EXERCISE:
Skip the pictures, please, and write out exactly the lines from the opening of the data through the line containing "- Liste complète des actions de modération".

--- DATA Enclosed Below ---

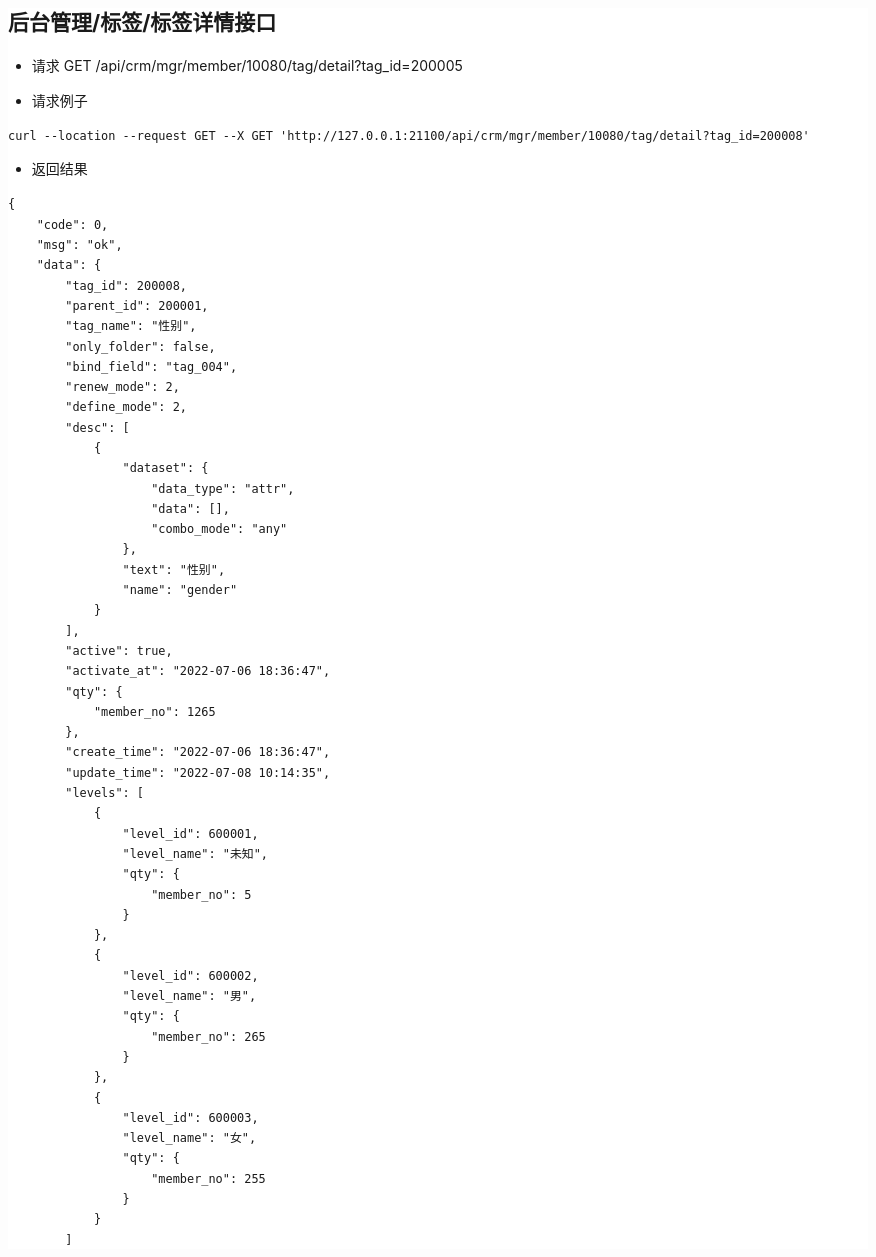 ## 后台管理/标签/标签详情接口

- 请求 GET /api/crm/mgr/member/10080/tag/detail?tag_id=200005

- 请求例子

```shell
curl --location --request GET --X GET 'http://127.0.0.1:21100/api/crm/mgr/member/10080/tag/detail?tag_id=200008'
```
- 返回结果

```json5
{
	"code": 0,
	"msg": "ok",
	"data": {
		"tag_id": 200008,
		"parent_id": 200001,
		"tag_name": "性别",
		"only_folder": false,
		"bind_field": "tag_004",
		"renew_mode": 2,
		"define_mode": 2,
		"desc": [
			{
				"dataset": {
					"data_type": "attr",
					"data": [],
					"combo_mode": "any"
				},
				"text": "性别",
				"name": "gender"
			}
		],
		"active": true,
		"activate_at": "2022-07-06 18:36:47",
		"qty": {
			"member_no": 1265
		},
		"create_time": "2022-07-06 18:36:47",
		"update_time": "2022-07-08 10:14:35",
		"levels": [
			{
				"level_id": 600001,
				"level_name": "未知",
				"qty": {
					"member_no": 5
				}
			},
			{
				"level_id": 600002,
				"level_name": "男",
				"qty": {
					"member_no": 265
				}
			},
			{
				"level_id": 600003,
				"level_name": "女",
				"qty": {
					"member_no": 255
				}
			}
		]
```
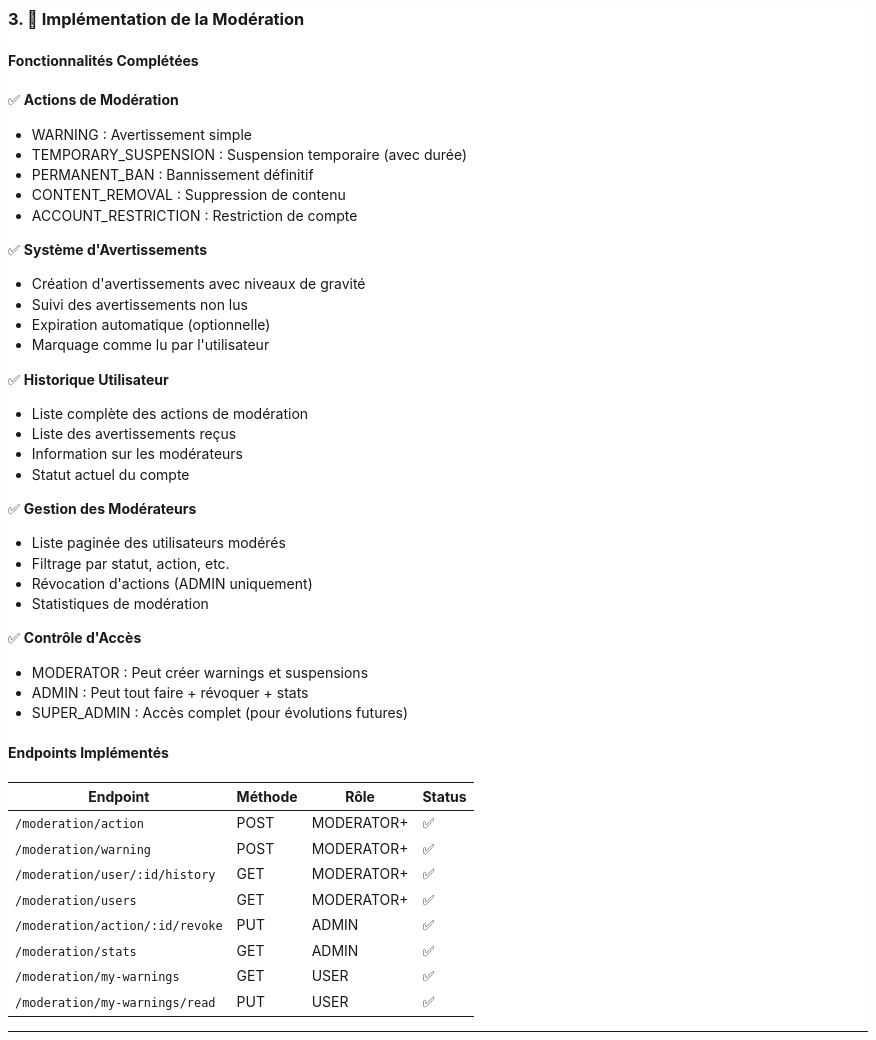 
### 3. 👮 Implémentation de la Modération

#### Fonctionnalités Complétées

✅ **Actions de Modération**
- WARNING : Avertissement simple
- TEMPORARY_SUSPENSION : Suspension temporaire (avec durée)
- PERMANENT_BAN : Bannissement définitif
- CONTENT_REMOVAL : Suppression de contenu
- ACCOUNT_RESTRICTION : Restriction de compte

✅ **Système d'Avertissements**
- Création d'avertissements avec niveaux de gravité
- Suivi des avertissements non lus
- Expiration automatique (optionnelle)
- Marquage comme lu par l'utilisateur

✅ **Historique Utilisateur**
- Liste complète des actions de modération
- Liste des avertissements reçus
- Information sur les modérateurs
- Statut actuel du compte

✅ **Gestion des Modérateurs**
- Liste paginée des utilisateurs modérés
- Filtrage par statut, action, etc.
- Révocation d'actions (ADMIN uniquement)
- Statistiques de modération

✅ **Contrôle d'Accès**
- MODERATOR : Peut créer warnings et suspensions
- ADMIN : Peut tout faire + révoquer + stats
- SUPER_ADMIN : Accès complet (pour évolutions futures)

#### Endpoints Implémentés

| Endpoint | Méthode | Rôle | Status |
|----------|---------|------|--------|
| `/moderation/action` | POST | MODERATOR+ | ✅ |
| `/moderation/warning` | POST | MODERATOR+ | ✅ |
| `/moderation/user/:id/history` | GET | MODERATOR+ | ✅ |
| `/moderation/users` | GET | MODERATOR+ | ✅ |
| `/moderation/action/:id/revoke` | PUT | ADMIN | ✅ |
| `/moderation/stats` | GET | ADMIN | ✅ |
| `/moderation/my-warnings` | GET | USER | ✅ |
| `/moderation/my-warnings/read` | PUT | USER | ✅ |

---
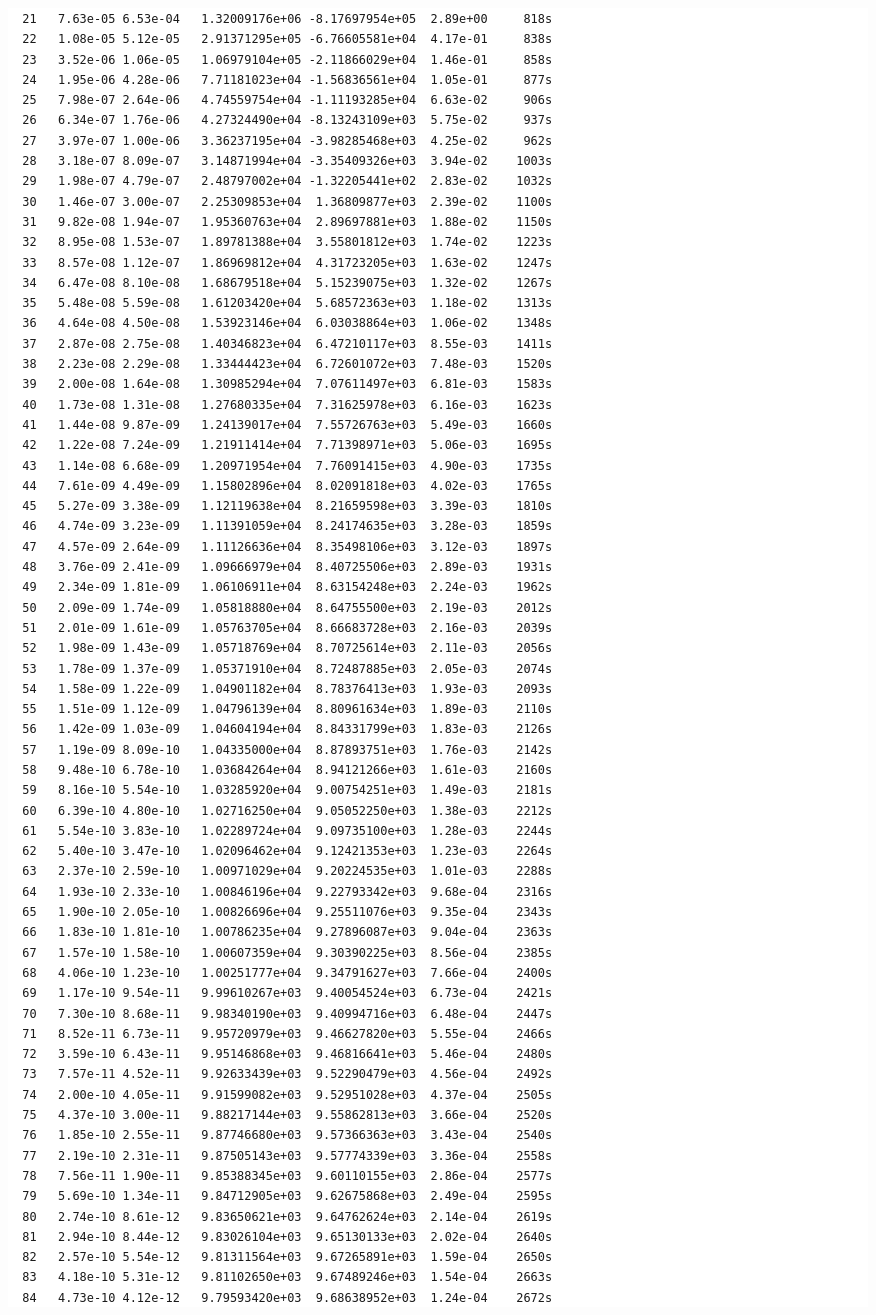       21   7.63e-05 6.53e-04   1.32009176e+06 -8.17697954e+05  2.89e+00     818s
      22   1.08e-05 5.12e-05   2.91371295e+05 -6.76605581e+04  4.17e-01     838s
      23   3.52e-06 1.06e-05   1.06979104e+05 -2.11866029e+04  1.46e-01     858s
      24   1.95e-06 4.28e-06   7.71181023e+04 -1.56836561e+04  1.05e-01     877s
      25   7.98e-07 2.64e-06   4.74559754e+04 -1.11193285e+04  6.63e-02     906s
      26   6.34e-07 1.76e-06   4.27324490e+04 -8.13243109e+03  5.75e-02     937s
      27   3.97e-07 1.00e-06   3.36237195e+04 -3.98285468e+03  4.25e-02     962s
      28   3.18e-07 8.09e-07   3.14871994e+04 -3.35409326e+03  3.94e-02    1003s
      29   1.98e-07 4.79e-07   2.48797002e+04 -1.32205441e+02  2.83e-02    1032s
      30   1.46e-07 3.00e-07   2.25309853e+04  1.36809877e+03  2.39e-02    1100s
      31   9.82e-08 1.94e-07   1.95360763e+04  2.89697881e+03  1.88e-02    1150s
      32   8.95e-08 1.53e-07   1.89781388e+04  3.55801812e+03  1.74e-02    1223s
      33   8.57e-08 1.12e-07   1.86969812e+04  4.31723205e+03  1.63e-02    1247s
      34   6.47e-08 8.10e-08   1.68679518e+04  5.15239075e+03  1.32e-02    1267s
      35   5.48e-08 5.59e-08   1.61203420e+04  5.68572363e+03  1.18e-02    1313s
      36   4.64e-08 4.50e-08   1.53923146e+04  6.03038864e+03  1.06e-02    1348s
      37   2.87e-08 2.75e-08   1.40346823e+04  6.47210117e+03  8.55e-03    1411s
      38   2.23e-08 2.29e-08   1.33444423e+04  6.72601072e+03  7.48e-03    1520s
      39   2.00e-08 1.64e-08   1.30985294e+04  7.07611497e+03  6.81e-03    1583s
      40   1.73e-08 1.31e-08   1.27680335e+04  7.31625978e+03  6.16e-03    1623s
      41   1.44e-08 9.87e-09   1.24139017e+04  7.55726763e+03  5.49e-03    1660s
      42   1.22e-08 7.24e-09   1.21911414e+04  7.71398971e+03  5.06e-03    1695s
      43   1.14e-08 6.68e-09   1.20971954e+04  7.76091415e+03  4.90e-03    1735s
      44   7.61e-09 4.49e-09   1.15802896e+04  8.02091818e+03  4.02e-03    1765s
      45   5.27e-09 3.38e-09   1.12119638e+04  8.21659598e+03  3.39e-03    1810s
      46   4.74e-09 3.23e-09   1.11391059e+04  8.24174635e+03  3.28e-03    1859s
      47   4.57e-09 2.64e-09   1.11126636e+04  8.35498106e+03  3.12e-03    1897s
      48   3.76e-09 2.41e-09   1.09666979e+04  8.40725506e+03  2.89e-03    1931s
      49   2.34e-09 1.81e-09   1.06106911e+04  8.63154248e+03  2.24e-03    1962s
      50   2.09e-09 1.74e-09   1.05818880e+04  8.64755500e+03  2.19e-03    2012s
      51   2.01e-09 1.61e-09   1.05763705e+04  8.66683728e+03  2.16e-03    2039s
      52   1.98e-09 1.43e-09   1.05718769e+04  8.70725614e+03  2.11e-03    2056s
      53   1.78e-09 1.37e-09   1.05371910e+04  8.72487885e+03  2.05e-03    2074s
      54   1.58e-09 1.22e-09   1.04901182e+04  8.78376413e+03  1.93e-03    2093s
      55   1.51e-09 1.12e-09   1.04796139e+04  8.80961634e+03  1.89e-03    2110s
      56   1.42e-09 1.03e-09   1.04604194e+04  8.84331799e+03  1.83e-03    2126s
      57   1.19e-09 8.09e-10   1.04335000e+04  8.87893751e+03  1.76e-03    2142s
      58   9.48e-10 6.78e-10   1.03684264e+04  8.94121266e+03  1.61e-03    2160s
      59   8.16e-10 5.54e-10   1.03285920e+04  9.00754251e+03  1.49e-03    2181s
      60   6.39e-10 4.80e-10   1.02716250e+04  9.05052250e+03  1.38e-03    2212s
      61   5.54e-10 3.83e-10   1.02289724e+04  9.09735100e+03  1.28e-03    2244s
      62   5.40e-10 3.47e-10   1.02096462e+04  9.12421353e+03  1.23e-03    2264s
      63   2.37e-10 2.59e-10   1.00971029e+04  9.20224535e+03  1.01e-03    2288s
      64   1.93e-10 2.33e-10   1.00846196e+04  9.22793342e+03  9.68e-04    2316s
      65   1.90e-10 2.05e-10   1.00826696e+04  9.25511076e+03  9.35e-04    2343s
      66   1.83e-10 1.81e-10   1.00786235e+04  9.27896087e+03  9.04e-04    2363s
      67   1.57e-10 1.58e-10   1.00607359e+04  9.30390225e+03  8.56e-04    2385s
      68   4.06e-10 1.23e-10   1.00251777e+04  9.34791627e+03  7.66e-04    2400s
      69   1.17e-10 9.54e-11   9.99610267e+03  9.40054524e+03  6.73e-04    2421s
      70   7.30e-10 8.68e-11   9.98340190e+03  9.40994716e+03  6.48e-04    2447s
      71   8.52e-11 6.73e-11   9.95720979e+03  9.46627820e+03  5.55e-04    2466s
      72   3.59e-10 6.43e-11   9.95146868e+03  9.46816641e+03  5.46e-04    2480s
      73   7.57e-11 4.52e-11   9.92633439e+03  9.52290479e+03  4.56e-04    2492s
      74   2.00e-10 4.05e-11   9.91599082e+03  9.52951028e+03  4.37e-04    2505s
      75   4.37e-10 3.00e-11   9.88217144e+03  9.55862813e+03  3.66e-04    2520s
      76   1.85e-10 2.55e-11   9.87746680e+03  9.57366363e+03  3.43e-04    2540s
      77   2.19e-10 2.31e-11   9.87505143e+03  9.57774339e+03  3.36e-04    2558s
      78   7.56e-11 1.90e-11   9.85388345e+03  9.60110155e+03  2.86e-04    2577s
      79   5.69e-10 1.34e-11   9.84712905e+03  9.62675868e+03  2.49e-04    2595s
      80   2.74e-10 8.61e-12   9.83650621e+03  9.64762624e+03  2.14e-04    2619s
      81   2.94e-10 8.44e-12   9.83026104e+03  9.65130133e+03  2.02e-04    2640s
      82   2.57e-10 5.54e-12   9.81311564e+03  9.67265891e+03  1.59e-04    2650s
      83   4.18e-10 5.31e-12   9.81102650e+03  9.67489246e+03  1.54e-04    2663s
      84   4.73e-10 4.12e-12   9.79593420e+03  9.68638952e+03  1.24e-04    2672s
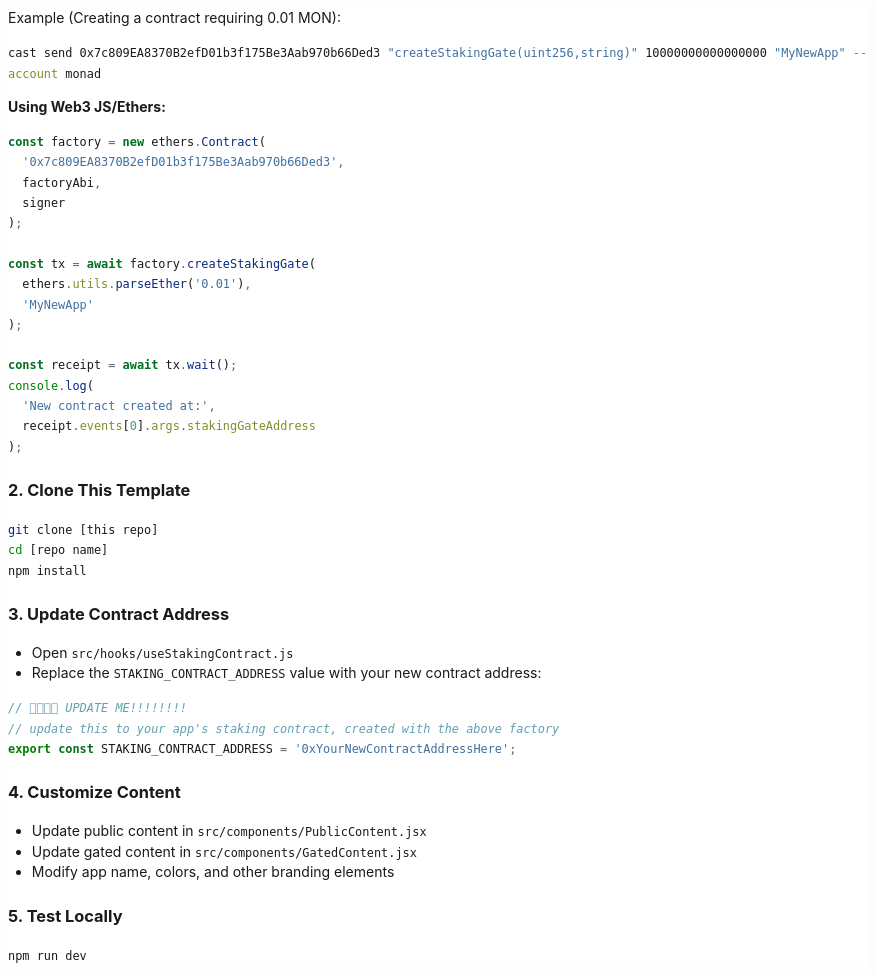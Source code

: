 Example (Creating a contract requiring 0.01 MON):
```bash
cast send 0x7c809EA8370B2efD01b3f175Be3Aab970b66Ded3 "createStakingGate(uint256,string)" 10000000000000000 "MyNewApp" --account monad
```

**Using Web3 JS/Ethers:**
```javascript
const factory = new ethers.Contract(
  '0x7c809EA8370B2efD01b3f175Be3Aab970b66Ded3',
  factoryAbi,
  signer
);

const tx = await factory.createStakingGate(
  ethers.utils.parseEther('0.01'),
  'MyNewApp'
);

const receipt = await tx.wait();
console.log(
  'New contract created at:',
  receipt.events[0].args.stakingGateAddress
);
```

### 2. Clone This Template

```bash
git clone [this repo]
cd [repo name]
npm install
```

### 3. Update Contract Address

- Open `src/hooks/useStakingContract.js`
- Replace the `STAKING_CONTRACT_ADDRESS` value with your new contract address:

```javascript
// 🎯🎯🎯🎯 UPDATE ME!!!!!!!!
// update this to your app's staking contract, created with the above factory
export const STAKING_CONTRACT_ADDRESS = '0xYourNewContractAddressHere';
```

### 4. Customize Content

- Update public content in `src/components/PublicContent.jsx`
- Update gated content in `src/components/GatedContent.jsx`
- Modify app name, colors, and other branding elements

### 5. Test Locally

```bash
npm run dev
```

--- End of Enclosed DATA ---

SOLUTION TO THE EXERCISE:
 ## 后台管理/标签/标签详情接口

- 请求 GET /api/crm/mgr/member/10080/tag/detail?tag_id=200005

- 请求例子

```shell
curl --location --request GET --X GET 'http://127.0.0.1:21100/api/crm/mgr/member/10080/tag/detail?tag_id=200008'
```
- 返回结果

```json5
{
	"code": 0,
	"msg": "ok",
	"data": {
		"tag_id": 200008,
		"parent_id": 200001,
		"tag_name": "性别",
		"only_folder": false,
		"bind_field": "tag_004",
		"renew_mode": 2,
		"define_mode": 2,
		"desc": [
			{
				"dataset": {
					"data_type": "attr",
					"data": [],
					"combo_mode": "any"
				},
				"text": "性别",
				"name": "gender"
			}
		],
		"active": true,
		"activate_at": "2022-07-06 18:36:47",
		"qty": {
			"member_no": 1265
		},
		"create_time": "2022-07-06 18:36:47",
		"update_time": "2022-07-08 10:14:35",
		"levels": [
			{
				"level_id": 600001,
				"level_name": "未知",
				"qty": {
					"member_no": 5
				}
			},
			{
				"level_id": 600002,
				"level_name": "男",
				"qty": {
					"member_no": 265
				}
			},
			{
				"level_id": 600003,
				"level_name": "女",
				"qty": {
					"member_no": 255
				}
			}
		]
```
### 3. 👮 Implémentation de la Modération

#### Fonctionnalités Complétées

✅ **Actions de Modération**
- WARNING : Avertissement simple
- TEMPORARY_SUSPENSION : Suspension temporaire (avec durée)
- PERMANENT_BAN : Bannissement définitif
- CONTENT_REMOVAL : Suppression de contenu
- ACCOUNT_RESTRICTION : Restriction de compte

✅ **Système d'Avertissements**
- Création d'avertissements avec niveaux de gravité
- Suivi des avertissements non lus
- Expiration automatique (optionnelle)
- Marquage comme lu par l'utilisateur

✅ **Historique Utilisateur**
- Liste complète des actions de modération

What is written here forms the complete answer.